=== Source records ===
►
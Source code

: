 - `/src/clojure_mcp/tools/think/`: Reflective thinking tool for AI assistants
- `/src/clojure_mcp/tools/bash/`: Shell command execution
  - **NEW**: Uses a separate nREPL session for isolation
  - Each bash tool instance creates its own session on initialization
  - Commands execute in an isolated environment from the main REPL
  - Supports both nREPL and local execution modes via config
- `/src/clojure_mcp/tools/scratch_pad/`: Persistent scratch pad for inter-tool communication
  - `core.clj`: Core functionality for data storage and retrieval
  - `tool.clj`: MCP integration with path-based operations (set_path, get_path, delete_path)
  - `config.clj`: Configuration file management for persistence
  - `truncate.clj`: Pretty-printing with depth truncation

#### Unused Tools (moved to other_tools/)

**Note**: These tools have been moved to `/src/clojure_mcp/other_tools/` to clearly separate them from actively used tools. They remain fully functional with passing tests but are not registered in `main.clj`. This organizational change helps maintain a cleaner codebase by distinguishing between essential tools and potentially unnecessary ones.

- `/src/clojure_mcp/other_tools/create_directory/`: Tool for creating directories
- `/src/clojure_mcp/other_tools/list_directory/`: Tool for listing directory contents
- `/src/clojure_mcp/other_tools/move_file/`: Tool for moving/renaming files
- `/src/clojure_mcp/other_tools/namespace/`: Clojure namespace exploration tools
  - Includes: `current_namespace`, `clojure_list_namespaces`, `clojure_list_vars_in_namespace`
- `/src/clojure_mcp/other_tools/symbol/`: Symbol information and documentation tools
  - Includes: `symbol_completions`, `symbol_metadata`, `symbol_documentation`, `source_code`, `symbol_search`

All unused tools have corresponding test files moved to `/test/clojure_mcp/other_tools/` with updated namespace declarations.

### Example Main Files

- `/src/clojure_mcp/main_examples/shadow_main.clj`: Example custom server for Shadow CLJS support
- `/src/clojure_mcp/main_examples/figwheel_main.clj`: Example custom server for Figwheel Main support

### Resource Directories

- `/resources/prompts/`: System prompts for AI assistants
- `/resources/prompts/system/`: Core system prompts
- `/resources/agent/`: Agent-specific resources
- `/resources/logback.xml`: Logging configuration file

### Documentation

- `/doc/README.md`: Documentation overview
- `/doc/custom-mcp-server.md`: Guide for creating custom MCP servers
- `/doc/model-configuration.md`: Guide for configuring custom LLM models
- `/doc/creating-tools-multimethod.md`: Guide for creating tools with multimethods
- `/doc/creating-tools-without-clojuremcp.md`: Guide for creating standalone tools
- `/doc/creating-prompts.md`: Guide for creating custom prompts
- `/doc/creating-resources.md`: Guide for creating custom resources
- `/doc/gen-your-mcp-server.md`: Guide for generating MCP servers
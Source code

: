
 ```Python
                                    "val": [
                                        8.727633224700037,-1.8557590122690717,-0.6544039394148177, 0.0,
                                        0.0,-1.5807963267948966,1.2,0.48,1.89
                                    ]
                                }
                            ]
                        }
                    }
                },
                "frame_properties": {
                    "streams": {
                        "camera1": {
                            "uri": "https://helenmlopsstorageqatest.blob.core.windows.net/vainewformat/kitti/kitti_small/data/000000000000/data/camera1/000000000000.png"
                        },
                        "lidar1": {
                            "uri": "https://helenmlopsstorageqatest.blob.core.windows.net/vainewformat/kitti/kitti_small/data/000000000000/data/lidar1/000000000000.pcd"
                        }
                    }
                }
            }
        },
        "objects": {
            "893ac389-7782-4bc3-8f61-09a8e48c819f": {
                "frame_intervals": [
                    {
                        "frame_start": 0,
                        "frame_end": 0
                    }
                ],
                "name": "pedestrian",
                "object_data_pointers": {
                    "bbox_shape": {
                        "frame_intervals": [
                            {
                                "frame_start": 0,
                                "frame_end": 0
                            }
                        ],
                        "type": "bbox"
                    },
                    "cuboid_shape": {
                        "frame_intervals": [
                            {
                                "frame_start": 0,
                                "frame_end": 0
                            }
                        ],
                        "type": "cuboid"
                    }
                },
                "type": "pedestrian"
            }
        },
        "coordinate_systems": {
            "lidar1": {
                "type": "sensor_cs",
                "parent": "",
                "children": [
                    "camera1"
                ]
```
◄
=== WORK INSTRUCTIONS ===
Go through the data and copy every line that includes "bash".

=== TASK RESULT ===
- `/src/clojure_mcp/tools/bash/`: Shell command execution
  - Each bash tool instance creates its own session on initialization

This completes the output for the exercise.